[Q] Bidirectional Algorithm

From: Jonathan Rosenne (100320.1303@CompuServe.COM)
Date: Wed Nov 13 1996 - 19:42:57 EST

Kent Johnson wrote:
>1. In step T6, why are implicit directional formatting codes (RLM and LRM,
>according to the description on p 3-15) removed?

I guess it means RLE and LRE, not LRM and RLM. See the preceding line.

>2. Do sot/eot refer to start and end of an embedding level, or only the start
>and end of the entire block being processed? If only to the start and end of
>block, what is the behavior of the algorithm in steps P0 and N1-N3 when a level
>change is detected?

sot and eot refer to the entire text being processed, i.e. up to the block
separator. The P0 question pertains to Arabic, so I cannot answer it. N2 clearly
defines the effect of sot and eot on neutrals.
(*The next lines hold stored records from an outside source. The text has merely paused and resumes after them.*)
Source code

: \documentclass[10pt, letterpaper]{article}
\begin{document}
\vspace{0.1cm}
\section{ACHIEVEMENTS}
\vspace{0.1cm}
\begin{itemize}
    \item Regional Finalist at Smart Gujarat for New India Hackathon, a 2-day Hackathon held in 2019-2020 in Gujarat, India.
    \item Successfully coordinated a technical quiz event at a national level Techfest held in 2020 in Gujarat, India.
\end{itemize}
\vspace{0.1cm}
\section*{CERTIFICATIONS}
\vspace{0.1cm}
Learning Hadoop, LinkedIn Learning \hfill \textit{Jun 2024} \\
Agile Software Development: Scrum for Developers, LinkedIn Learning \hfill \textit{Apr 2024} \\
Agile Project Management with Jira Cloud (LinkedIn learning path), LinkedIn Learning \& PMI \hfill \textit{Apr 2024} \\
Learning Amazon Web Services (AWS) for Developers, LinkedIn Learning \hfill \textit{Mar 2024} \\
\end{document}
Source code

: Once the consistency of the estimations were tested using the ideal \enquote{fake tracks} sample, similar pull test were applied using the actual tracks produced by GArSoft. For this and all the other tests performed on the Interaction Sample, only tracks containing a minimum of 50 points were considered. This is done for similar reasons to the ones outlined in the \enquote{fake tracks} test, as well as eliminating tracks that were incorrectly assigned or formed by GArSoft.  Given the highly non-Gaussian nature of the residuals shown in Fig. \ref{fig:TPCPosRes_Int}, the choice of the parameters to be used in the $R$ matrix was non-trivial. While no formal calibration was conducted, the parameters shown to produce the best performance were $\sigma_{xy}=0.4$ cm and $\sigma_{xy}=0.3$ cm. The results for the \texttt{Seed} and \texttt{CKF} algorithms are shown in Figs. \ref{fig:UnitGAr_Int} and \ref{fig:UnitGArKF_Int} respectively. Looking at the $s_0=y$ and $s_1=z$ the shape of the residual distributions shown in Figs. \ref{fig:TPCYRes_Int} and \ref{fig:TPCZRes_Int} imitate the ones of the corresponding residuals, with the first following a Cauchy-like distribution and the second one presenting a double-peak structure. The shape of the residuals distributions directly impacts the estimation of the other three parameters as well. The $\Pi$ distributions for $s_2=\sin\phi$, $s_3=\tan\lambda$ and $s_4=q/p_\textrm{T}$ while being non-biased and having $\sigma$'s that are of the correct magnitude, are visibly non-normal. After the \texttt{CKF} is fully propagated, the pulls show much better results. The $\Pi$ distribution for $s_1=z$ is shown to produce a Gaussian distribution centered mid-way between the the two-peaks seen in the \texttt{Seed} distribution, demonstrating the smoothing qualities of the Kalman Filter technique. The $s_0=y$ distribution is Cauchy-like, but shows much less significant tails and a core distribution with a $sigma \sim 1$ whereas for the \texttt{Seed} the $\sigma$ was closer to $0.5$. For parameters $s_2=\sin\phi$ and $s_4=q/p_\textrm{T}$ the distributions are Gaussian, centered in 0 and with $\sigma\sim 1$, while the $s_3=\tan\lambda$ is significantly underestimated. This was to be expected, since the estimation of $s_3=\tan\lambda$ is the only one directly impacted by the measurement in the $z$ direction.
>4. In step I1, should this read, "Numeric text (EN) goes up two levels unless
>preceeded by left-to-right text AT THE SAME EMBEDDING LEVEL"? If so, then what
>happens to an EN at the beginning of an embedding level? What if the first
>character after sot is EN?

In both cases it is not preceded by l2r text so I1 does apply.

>5. Do quote marks and parentheses affect the embedding level in a special way?
>There is no mention of these characters in the algorithm, and their character
>type is "Other neutral" in UNIDATA2, but ALL of the examples containing quote
>marks on pp 3-20 and 3-21 seem to require either special handling of single and
>double quotes, or use of explicit embedding codes.
>For example, on page 3-21:
>Memory: he said "car MEANS CAR."
>Resolved levels: 000000000222111111111100

>Why is car at level 2? If quote has no special meaning, car should be at level
>0. On the other hand, if quote is interpreted as pushing a level, then why is
>the period at level 0 instead of level 1? The only way I can duplicate this
>result is to insert a LRE between quote and car, and a PDF between CAR and

The example shows the memory and resolved levels at this stage. The LRE etc.
were removed in T6. Obviously there had been either an LRE or an LRO.

>7. An observation: In step N3, the sequences R N EN N R and R N EN N L should
>never occur because in step P0 they resolve to R N AN N R and R N AN N L

P0 applies only to Arabic.